Ich glaube ohne Revolution wäre es nie zu irgendeiner politischen Veränderung gekommen. Insofern haben linke revolutionäre Ideen und ihre Vertreter nicht nur eine Existenzberechtigung, sondern sind m.M.n. unabdingbar für eine funktionierende Demokratie! Ob in Europa oder den USA wohl irgendwelche demokratischen Entwicklungen stattgefunden hätten, wenn das französische Volk nicht die „gottgegebenen“ Strukturen revolutioniert und die Trikolore als Freiheitssymbol gedient hätte? Wäre aber mal ein interessantes Thema: Evolution ohne Revolution. Aber nicht hier, denn das Thema ist ja Antisemitismus...
PolyluxZuschauer meinte am 01.02.2008 13:03
@Heimer:
Du hast zwar recht, daß es hier zunächst einmal darum geht, die Angst der jüdischen Schüler vor muslimischen oder rassistischen oder antisemitischen oder terroristischen Übergriffen geht.
Meiner Meinung nach sind diese jüdischen Schüler aber "nur" die Opfer-Vorhut, denn ich glaube, daß auch immer mehr Deutsche Opfer von Gewalt werden, die von jungen Migranten an ihnen ausgeübt wird.
Roland Koch hat auf diese Problematik hingewiesen. Obwohl er dabei sehr vorsichtig vorging und es sicher nicht so hart formulierte, wie ich es hier manchmal tue, so hat er sich dabei doch den Vorwurf des Rassismus zugezogen.
Dabei hat er doch nur den Finger in die Wunde gelegt, auf ein gesellschaftliches Problem hingewiesen und sich dabei ausschließlich auf Fakten gestützt, die in jeder entsprechenden Statistik nachzulesen sind.

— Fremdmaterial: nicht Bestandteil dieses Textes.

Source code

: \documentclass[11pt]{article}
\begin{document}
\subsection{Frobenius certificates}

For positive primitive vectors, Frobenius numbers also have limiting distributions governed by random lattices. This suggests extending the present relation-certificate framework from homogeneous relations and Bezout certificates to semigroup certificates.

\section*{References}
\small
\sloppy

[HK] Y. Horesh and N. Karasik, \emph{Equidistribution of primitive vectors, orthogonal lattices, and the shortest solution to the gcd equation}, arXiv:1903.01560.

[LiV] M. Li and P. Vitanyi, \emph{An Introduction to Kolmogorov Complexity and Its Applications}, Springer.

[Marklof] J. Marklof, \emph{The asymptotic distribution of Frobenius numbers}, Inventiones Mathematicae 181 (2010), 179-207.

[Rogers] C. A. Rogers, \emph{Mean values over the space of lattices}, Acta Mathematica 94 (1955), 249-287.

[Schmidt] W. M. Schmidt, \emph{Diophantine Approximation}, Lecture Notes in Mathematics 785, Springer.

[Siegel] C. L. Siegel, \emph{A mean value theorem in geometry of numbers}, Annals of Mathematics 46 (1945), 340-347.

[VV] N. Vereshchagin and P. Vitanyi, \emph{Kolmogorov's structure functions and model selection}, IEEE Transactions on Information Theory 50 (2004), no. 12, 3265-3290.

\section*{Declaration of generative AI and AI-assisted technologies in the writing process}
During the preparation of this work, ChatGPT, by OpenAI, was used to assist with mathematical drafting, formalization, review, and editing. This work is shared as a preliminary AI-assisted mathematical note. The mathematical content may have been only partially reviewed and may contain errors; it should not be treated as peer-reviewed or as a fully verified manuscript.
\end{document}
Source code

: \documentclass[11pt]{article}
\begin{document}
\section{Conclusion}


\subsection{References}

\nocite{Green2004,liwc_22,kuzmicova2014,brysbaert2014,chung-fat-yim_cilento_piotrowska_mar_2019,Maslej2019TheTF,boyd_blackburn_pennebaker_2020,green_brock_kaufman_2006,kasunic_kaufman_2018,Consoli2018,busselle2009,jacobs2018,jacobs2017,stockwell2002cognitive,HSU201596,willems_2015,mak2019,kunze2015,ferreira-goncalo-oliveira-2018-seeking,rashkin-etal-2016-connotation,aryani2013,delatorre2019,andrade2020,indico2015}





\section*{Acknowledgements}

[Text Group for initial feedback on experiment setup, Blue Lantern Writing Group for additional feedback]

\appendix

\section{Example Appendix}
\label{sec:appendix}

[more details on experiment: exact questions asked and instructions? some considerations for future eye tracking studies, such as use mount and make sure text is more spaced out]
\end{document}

Heimer meinte am 01.02.2008 14:01
Und genau da scheiden sich unsere Geister. Du glaubst wie Roland Koch, dass die einzigen Aggressoren in diesem Konflikt Jungendliche mit Migrationshintergrund sind. Das mag bei der hochgeKochten „Scheissdeutschen“-Problematik ja auch der Fall sein. Wenn du hier aber von der Spitze eines Gewalt-Eisberges redest, klingt es plötzlich ziemlich verlogen die Gesamtschuld einer einzelnen Gruppe zuzuschieben. Diese neue Qualität der Gewalt hat keinen ethnischen sondern einen gesellschafts-strukturellen Ursprung. Chancenungleichheit, Armut, Perspektivlosigkeit, die verzerrte Realität der Medien etc sorgen für immer mehr Frust in den sozial schwachen Familien. Dazu gehören in Deutschland unverhältnismäßig viele Migranten, die aber aufgrund der Öffnung der sozialen Schere nicht alleine sind...
Der Antisemitismus geht ja auch nicht ausschließlich von der muslimischen, sondern ebenso von der deutschen Jugend aus. Sollte man also Maßnahmen gegen die antisemitischen Tendenzen auf deutschen Schulhöfen ergreifen, reicht es eben nicht einfach aus jedes ausländische Kind rauszuschmeißen. Oder was hatte Koch vor? Die deutschen Kinder reißen doch mindestens genauso viele Judenwitze, finden Juden doof und geizig und sind angeblich mit der Holocaust-Thematik überfordert etc. BULLSHIT!!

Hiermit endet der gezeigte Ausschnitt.